Last week, Teen Success members and facilitators gathered to honor five of their own at a luncheon to celebrate the eighth annual Morgan Scholarships. Becky Morgan, president of the Morgan Family Foundation and a founding financial supporter of the Teen Success program, was on hand to pass out the awards and offer her congratulations to the scholarship recipients—and her support for the young moms.
“The goal is to make sure these teen mothers have a support system,” Morgan said. “These young women are working so hard to get ahead and to take good care of their children, and they deserve to get positive attention for it.”
Teen Success is one of a number of youth-education programs offered through Planned Parenthood Mar Monte. It’s also a very successful model for supporting teen mothers and assisting them to complete their educations while delaying additional pregnancies until they’re ready for a larger family.
Terrie Lind, associate vice president of teen programs for PPMM, coordinates Teen Success. The programs began in the San Jose area 18 years ago and have expanded to include a total of 21 groups within Northern California, including five in the Sacramento area, she told SN&R. “Each group serves 12 teen moms and their children,” Lind said. The young mothers provide support for each other, under the guidance of a trained facilitator, and take classes in communication, parenting, goal setting and conflict resolution. They also stay in school and learn how to plan their families.
“We’re only serving 12 teens at a time,” Lind said. “Some might say that’s a lot of money to spend on one teen and her baby, but because of this early and intensive education, we are avoiding a lot of other costly services for both the young woman and her child later on.”
Lind pointed to California’s teen-birth statistics. One in five women who have a child before age 17 will have a second child within two years. These repeat pregnancies never give the young parents a chance to get on their feet. Problems range from lack of education and increased reliance on public assistance to child abuse and long-term health problems. What’s more, the children born to these young women are more likely to become teen parents themselves.

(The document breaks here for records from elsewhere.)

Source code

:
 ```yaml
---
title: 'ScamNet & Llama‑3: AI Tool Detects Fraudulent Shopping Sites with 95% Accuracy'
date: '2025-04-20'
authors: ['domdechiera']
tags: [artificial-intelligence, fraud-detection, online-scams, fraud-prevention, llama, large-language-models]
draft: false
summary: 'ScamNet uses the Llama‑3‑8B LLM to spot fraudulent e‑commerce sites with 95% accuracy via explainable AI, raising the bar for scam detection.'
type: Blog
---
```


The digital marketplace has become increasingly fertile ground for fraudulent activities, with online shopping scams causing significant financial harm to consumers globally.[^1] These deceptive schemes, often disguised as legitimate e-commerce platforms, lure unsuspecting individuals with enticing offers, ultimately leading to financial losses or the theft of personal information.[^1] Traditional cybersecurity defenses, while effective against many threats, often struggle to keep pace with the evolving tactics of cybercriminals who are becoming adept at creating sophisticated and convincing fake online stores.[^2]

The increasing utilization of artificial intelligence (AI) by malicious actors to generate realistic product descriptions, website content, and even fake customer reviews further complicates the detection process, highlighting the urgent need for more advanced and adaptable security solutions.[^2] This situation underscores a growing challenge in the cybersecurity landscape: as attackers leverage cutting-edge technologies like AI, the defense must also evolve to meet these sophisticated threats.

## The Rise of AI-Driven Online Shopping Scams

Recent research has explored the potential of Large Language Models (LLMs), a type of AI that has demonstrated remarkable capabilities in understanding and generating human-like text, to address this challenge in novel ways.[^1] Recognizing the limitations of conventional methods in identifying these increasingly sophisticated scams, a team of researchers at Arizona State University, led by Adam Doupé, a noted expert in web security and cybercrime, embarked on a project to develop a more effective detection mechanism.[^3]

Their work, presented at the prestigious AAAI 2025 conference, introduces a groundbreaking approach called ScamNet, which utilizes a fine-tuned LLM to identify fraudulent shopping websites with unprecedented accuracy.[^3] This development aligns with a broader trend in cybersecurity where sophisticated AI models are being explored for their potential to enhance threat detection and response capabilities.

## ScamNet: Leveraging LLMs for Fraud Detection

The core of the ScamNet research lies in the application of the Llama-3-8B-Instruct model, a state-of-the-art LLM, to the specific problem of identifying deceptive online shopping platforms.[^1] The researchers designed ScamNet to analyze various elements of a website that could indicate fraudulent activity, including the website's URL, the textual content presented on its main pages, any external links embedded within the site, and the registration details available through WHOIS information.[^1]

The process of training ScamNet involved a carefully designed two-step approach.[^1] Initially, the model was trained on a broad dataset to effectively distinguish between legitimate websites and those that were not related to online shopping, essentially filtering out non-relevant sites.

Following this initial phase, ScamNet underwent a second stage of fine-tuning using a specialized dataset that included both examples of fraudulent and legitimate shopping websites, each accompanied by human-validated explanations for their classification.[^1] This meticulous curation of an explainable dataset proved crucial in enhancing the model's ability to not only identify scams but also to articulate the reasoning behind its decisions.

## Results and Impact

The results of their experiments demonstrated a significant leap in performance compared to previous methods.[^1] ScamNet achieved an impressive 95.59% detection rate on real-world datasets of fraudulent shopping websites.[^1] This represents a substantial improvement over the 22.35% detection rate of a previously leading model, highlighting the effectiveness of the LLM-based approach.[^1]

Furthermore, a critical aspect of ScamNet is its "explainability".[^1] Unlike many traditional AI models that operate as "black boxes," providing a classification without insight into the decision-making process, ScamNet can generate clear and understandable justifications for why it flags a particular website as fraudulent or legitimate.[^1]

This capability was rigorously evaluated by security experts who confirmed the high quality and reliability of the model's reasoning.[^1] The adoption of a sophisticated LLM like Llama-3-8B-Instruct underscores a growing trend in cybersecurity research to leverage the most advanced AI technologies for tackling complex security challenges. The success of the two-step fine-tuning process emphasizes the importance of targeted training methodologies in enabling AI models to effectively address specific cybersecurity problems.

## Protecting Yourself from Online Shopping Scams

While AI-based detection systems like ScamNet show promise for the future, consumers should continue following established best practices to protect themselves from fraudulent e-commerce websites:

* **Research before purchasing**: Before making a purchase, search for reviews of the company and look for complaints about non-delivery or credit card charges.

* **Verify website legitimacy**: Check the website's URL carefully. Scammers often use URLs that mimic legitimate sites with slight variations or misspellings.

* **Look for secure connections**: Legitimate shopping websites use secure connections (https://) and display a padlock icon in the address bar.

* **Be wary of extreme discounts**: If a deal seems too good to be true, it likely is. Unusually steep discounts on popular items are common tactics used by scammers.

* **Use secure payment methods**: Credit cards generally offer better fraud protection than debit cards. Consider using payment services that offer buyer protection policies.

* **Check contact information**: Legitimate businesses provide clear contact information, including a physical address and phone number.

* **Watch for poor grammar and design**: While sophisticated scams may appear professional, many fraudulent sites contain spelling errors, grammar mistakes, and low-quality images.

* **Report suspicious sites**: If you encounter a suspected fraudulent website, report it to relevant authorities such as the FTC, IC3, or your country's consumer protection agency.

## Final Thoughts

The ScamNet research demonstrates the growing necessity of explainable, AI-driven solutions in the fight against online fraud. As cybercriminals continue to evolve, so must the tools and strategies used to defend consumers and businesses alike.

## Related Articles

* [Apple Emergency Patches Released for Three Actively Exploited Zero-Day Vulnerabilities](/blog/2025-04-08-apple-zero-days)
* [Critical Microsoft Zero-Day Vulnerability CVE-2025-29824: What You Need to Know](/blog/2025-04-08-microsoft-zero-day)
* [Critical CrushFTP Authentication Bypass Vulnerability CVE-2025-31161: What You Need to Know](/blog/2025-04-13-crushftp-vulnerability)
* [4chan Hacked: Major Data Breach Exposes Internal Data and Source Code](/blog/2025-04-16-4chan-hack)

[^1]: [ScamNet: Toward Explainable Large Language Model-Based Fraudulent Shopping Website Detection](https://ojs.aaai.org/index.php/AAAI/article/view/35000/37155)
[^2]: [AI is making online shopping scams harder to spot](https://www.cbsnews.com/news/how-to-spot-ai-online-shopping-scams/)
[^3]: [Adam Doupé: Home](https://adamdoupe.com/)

Teen Success offers the support necessary for young moms to break out of the cycle and avoid becoming a statistic—along with their children. Only 1 percent of the young women in Teen Success in Sacramento have become pregnant again while in the program. What’s more, 90 percent of the teens graduate from high school and more than two-thirds go on to postsecondary education or training programs.
All this means more opportunities and fewer problems for both the young women and their children—not to mention fewer problems for society at large.
The five young women who received Morgan Scholarships are already well on their way. Amber Davis Vaden, Lanice Mixon, Mariana Coronado, Jennifer Short and Patricia Ule have all finished high school and are enrolled in postsecondary programs, with goals that include becoming nurses, dental technicians and stylists.
And Rocha? She studied math at Sacramento City College and is now a facilitator for Teen Success. She eventually hopes to become a high-school math teacher, and, at 23, she had her second child.
“When I was pregnant with my daughter as a teen, people would give me funny looks. They felt free to judge,” she said. Her second pregnancy was very different.
“I was ready. I planned for it and got to enjoy it. There was much less judgment of me, and because I’d waited until I was ready, people were happy for me.” That’s what Rocha wants to pass on to the teens in her groups. “I want to make sure that they have a place where they don’t feel judged.”